Task to carry out:
Both the line containing "This application can" and the line containing "## 7. Reflection" belong to the span. Output exactly that span from the listing below, and nothing outside it.

*** Opening The data ***

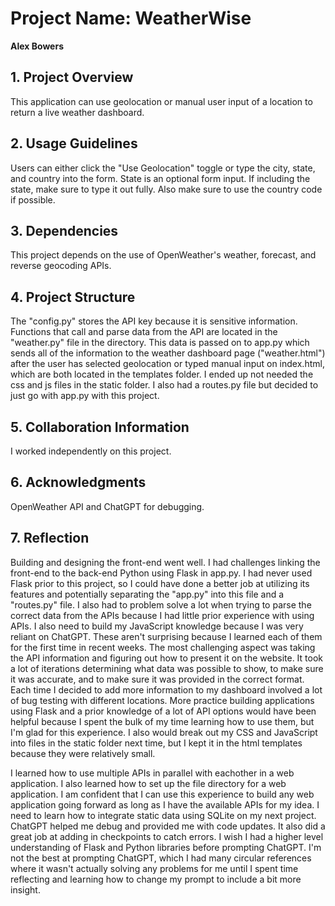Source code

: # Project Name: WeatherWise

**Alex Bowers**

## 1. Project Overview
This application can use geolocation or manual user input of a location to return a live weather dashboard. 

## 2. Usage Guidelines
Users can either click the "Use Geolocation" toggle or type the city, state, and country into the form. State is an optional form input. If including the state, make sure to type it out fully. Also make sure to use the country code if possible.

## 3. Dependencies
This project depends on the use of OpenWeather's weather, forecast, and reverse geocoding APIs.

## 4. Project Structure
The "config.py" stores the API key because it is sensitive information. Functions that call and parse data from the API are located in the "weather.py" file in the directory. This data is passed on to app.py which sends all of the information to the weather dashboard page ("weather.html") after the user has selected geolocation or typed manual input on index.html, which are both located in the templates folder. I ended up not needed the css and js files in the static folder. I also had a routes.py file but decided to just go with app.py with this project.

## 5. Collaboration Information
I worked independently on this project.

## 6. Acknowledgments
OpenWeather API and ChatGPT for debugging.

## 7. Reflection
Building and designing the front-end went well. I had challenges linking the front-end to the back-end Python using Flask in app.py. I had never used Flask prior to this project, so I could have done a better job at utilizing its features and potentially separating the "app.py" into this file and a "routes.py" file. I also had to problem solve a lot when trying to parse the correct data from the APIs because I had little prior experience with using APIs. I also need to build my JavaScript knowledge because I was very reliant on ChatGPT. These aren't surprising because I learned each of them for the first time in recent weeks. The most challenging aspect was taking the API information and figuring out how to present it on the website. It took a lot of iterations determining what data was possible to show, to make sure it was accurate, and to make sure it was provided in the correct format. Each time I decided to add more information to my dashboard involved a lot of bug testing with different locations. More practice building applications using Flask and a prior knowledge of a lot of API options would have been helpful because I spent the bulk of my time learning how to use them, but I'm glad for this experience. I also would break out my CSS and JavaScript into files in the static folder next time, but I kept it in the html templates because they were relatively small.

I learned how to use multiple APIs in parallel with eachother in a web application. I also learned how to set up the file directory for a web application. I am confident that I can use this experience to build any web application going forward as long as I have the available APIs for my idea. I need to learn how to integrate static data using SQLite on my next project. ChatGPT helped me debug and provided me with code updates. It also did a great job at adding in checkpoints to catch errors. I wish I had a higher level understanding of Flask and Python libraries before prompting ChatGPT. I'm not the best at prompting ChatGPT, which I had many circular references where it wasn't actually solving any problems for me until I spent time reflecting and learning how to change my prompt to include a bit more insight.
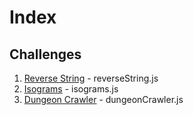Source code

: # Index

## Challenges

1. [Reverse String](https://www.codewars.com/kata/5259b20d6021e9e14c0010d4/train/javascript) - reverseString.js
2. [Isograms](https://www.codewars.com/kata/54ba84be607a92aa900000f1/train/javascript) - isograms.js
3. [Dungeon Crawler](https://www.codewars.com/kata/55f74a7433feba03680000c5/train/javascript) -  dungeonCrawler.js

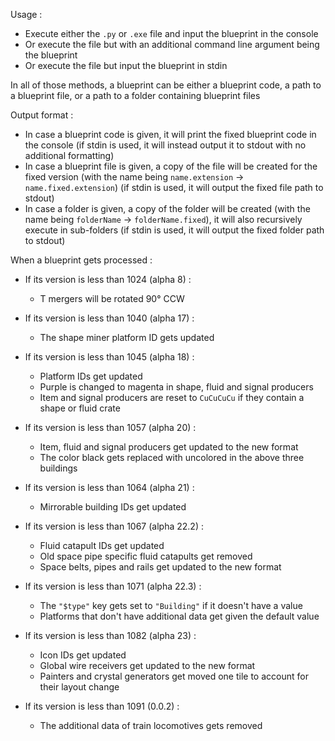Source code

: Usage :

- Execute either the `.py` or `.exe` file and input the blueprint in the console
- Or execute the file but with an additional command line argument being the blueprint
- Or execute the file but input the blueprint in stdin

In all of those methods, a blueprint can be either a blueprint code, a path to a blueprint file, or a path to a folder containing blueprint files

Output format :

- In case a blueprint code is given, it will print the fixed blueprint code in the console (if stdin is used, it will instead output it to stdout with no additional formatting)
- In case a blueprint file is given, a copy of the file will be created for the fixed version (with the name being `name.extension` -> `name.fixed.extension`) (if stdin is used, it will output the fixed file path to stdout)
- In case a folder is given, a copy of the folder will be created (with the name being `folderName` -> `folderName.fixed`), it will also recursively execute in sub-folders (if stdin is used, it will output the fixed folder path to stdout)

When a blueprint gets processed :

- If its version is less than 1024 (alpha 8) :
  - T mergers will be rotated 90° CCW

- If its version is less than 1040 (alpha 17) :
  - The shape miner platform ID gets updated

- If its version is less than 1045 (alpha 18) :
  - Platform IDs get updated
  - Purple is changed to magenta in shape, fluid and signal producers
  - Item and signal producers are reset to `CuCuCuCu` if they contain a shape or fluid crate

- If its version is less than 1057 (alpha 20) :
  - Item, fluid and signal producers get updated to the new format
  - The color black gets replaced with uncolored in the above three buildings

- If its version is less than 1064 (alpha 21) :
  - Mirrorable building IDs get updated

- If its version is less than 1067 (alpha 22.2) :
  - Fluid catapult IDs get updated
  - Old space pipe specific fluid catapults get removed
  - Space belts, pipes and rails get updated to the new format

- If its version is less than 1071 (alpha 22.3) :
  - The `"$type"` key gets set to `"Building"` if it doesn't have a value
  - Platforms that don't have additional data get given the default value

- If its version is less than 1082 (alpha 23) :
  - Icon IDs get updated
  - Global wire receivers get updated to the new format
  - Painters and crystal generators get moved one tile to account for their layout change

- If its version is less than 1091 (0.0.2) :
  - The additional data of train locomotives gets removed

*** Closing The data ***
*** Opening The data ***

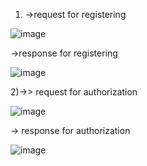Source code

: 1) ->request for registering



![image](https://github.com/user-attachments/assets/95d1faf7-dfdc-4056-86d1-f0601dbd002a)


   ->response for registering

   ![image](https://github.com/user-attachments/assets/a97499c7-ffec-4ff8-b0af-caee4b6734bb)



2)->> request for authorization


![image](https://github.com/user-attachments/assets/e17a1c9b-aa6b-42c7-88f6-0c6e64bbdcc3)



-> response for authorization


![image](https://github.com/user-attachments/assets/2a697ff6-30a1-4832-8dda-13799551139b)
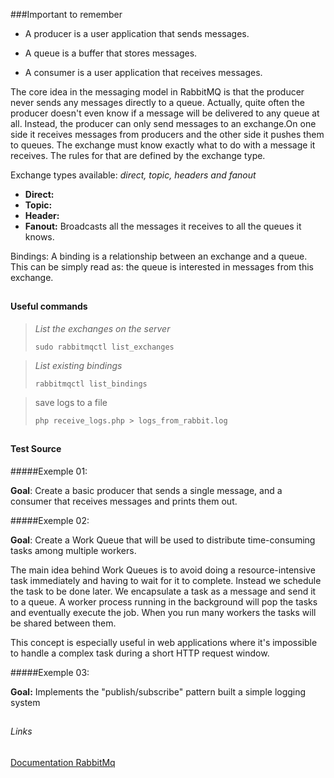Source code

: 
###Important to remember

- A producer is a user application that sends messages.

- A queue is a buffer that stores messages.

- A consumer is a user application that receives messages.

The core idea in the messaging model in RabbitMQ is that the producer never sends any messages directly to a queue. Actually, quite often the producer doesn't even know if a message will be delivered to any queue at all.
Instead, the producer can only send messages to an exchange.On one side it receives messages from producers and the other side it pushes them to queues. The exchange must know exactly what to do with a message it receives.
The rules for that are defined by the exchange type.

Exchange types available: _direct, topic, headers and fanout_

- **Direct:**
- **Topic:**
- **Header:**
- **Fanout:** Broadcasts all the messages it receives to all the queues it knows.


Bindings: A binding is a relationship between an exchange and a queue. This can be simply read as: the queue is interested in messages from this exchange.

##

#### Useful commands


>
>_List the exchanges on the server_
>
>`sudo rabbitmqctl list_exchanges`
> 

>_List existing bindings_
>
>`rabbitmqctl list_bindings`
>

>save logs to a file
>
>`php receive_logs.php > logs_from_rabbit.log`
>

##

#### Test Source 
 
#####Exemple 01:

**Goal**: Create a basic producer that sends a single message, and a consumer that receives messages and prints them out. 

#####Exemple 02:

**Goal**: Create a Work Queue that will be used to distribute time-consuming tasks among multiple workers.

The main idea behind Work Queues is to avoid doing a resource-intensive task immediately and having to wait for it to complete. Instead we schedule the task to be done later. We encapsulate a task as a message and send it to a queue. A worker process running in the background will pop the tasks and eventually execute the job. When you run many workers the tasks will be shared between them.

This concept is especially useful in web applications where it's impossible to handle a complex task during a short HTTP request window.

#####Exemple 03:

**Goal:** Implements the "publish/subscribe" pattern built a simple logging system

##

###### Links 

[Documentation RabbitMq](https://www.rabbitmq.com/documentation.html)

*** Closing The data ***

Answer area:
This application can use geolocation or manual user input of a location to return a live weather dashboard. 

## 2. Usage Guidelines
Users can either click the "Use Geolocation" toggle or type the city, state, and country into the form. State is an optional form input. If including the state, make sure to type it out fully. Also make sure to use the country code if possible.

## 3. Dependencies
This project depends on the use of OpenWeather's weather, forecast, and reverse geocoding APIs.

## 4. Project Structure
The "config.py" stores the API key because it is sensitive information. Functions that call and parse data from the API are located in the "weather.py" file in the directory. This data is passed on to app.py which sends all of the information to the weather dashboard page ("weather.html") after the user has selected geolocation or typed manual input on index.html, which are both located in the templates folder. I ended up not needed the css and js files in the static folder. I also had a routes.py file but decided to just go with app.py with this project.

## 5. Collaboration Information
I worked independently on this project.

## 6. Acknowledgments
OpenWeather API and ChatGPT for debugging.

## 7. Reflection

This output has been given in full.